◆ **WHAT IS BEING ASKED**: If a line of the records contains the word "gender", list it.

◆ **DATA EXTRACTS**:
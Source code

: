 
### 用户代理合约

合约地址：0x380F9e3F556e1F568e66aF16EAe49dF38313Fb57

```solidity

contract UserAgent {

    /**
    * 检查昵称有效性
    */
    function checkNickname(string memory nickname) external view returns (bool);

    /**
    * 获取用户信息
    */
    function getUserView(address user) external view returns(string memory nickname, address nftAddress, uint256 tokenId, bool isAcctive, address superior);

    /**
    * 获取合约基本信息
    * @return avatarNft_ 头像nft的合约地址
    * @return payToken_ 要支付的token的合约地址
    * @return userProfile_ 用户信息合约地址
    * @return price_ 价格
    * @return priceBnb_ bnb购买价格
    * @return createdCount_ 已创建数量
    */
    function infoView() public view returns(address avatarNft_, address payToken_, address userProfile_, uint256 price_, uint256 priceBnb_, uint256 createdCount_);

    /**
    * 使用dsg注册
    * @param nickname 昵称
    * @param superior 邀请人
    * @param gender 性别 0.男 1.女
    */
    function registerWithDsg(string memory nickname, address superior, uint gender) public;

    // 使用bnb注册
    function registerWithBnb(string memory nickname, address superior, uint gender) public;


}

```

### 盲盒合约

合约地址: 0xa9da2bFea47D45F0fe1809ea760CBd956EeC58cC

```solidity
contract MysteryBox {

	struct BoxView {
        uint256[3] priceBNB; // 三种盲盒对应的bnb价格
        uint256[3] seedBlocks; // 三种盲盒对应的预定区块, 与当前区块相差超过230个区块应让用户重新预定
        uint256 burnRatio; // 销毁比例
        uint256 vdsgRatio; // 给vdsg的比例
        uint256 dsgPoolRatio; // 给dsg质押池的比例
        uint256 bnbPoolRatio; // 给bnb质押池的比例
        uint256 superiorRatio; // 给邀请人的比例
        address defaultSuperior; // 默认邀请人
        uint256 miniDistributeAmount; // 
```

◆ **RESPONSE TO THE EXERCISE**:
    * @param gender 性别 0.男 1.女
    function registerWithDsg(string memory nickname, address superior, uint gender) public;
    function registerWithBnb(string memory nickname, address superior, uint gender) public;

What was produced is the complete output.